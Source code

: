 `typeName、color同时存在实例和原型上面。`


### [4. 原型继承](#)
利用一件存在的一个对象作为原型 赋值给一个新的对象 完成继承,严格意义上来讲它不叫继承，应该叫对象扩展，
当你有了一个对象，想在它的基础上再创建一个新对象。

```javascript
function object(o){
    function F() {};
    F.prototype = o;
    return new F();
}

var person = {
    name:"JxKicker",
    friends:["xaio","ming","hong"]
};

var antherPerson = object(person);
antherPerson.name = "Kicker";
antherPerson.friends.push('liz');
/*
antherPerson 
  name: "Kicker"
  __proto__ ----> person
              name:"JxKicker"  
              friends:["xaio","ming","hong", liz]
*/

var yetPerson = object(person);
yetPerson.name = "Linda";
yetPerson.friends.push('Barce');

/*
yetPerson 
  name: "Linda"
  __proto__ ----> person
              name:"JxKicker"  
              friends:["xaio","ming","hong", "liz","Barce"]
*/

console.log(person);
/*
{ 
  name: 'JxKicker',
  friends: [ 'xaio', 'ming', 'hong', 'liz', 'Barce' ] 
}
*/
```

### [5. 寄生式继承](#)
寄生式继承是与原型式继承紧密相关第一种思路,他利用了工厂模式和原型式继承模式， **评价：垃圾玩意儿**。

==*==

* [TASK TO COMPLETE] Reproduce each of the entries exactly, omitting none.

* [SOLUTION TO THIS TASK]
Source code

: `typeName、color同时存在实例和原型上面。`


### [4. 原型继承](#)
利用一件存在的一个对象作为原型 赋值给一个新的对象 完成继承,严格意义上来讲它不叫继承，应该叫对象扩展，
当你有了一个对象，想在它的基础上再创建一个新对象。

```javascript
function object(o){
    function F() {};
    F.prototype = o;
    return new F();
}

var person = {
    name:"JxKicker",
    friends:["xaio","ming","hong"]
};

var antherPerson = object(person);
antherPerson.name = "Kicker";
antherPerson.friends.push('liz');
/*
antherPerson 
  name: "Kicker"
  __proto__ ----> person
              name:"JxKicker"  
              friends:["xaio","ming","hong", liz]
*/

var yetPerson = object(person);
yetPerson.name = "Linda";
yetPerson.friends.push('Barce');

/*
yetPerson 
  name: "Linda"
  __proto__ ----> person
              name:"JxKicker"  
              friends:["xaio","ming","hong", "liz","Barce"]
*/

console.log(person);
/*
{ 
  name: 'JxKicker',
  friends: [ 'xaio', 'ming', 'hong', 'liz', 'Barce' ] 
}
*/
```

### [5. 寄生式继承](#)
寄生式继承是与原型式继承紧密相关第一种思路,他利用了工厂模式和原型式继承模式， **评价：垃圾玩意儿**。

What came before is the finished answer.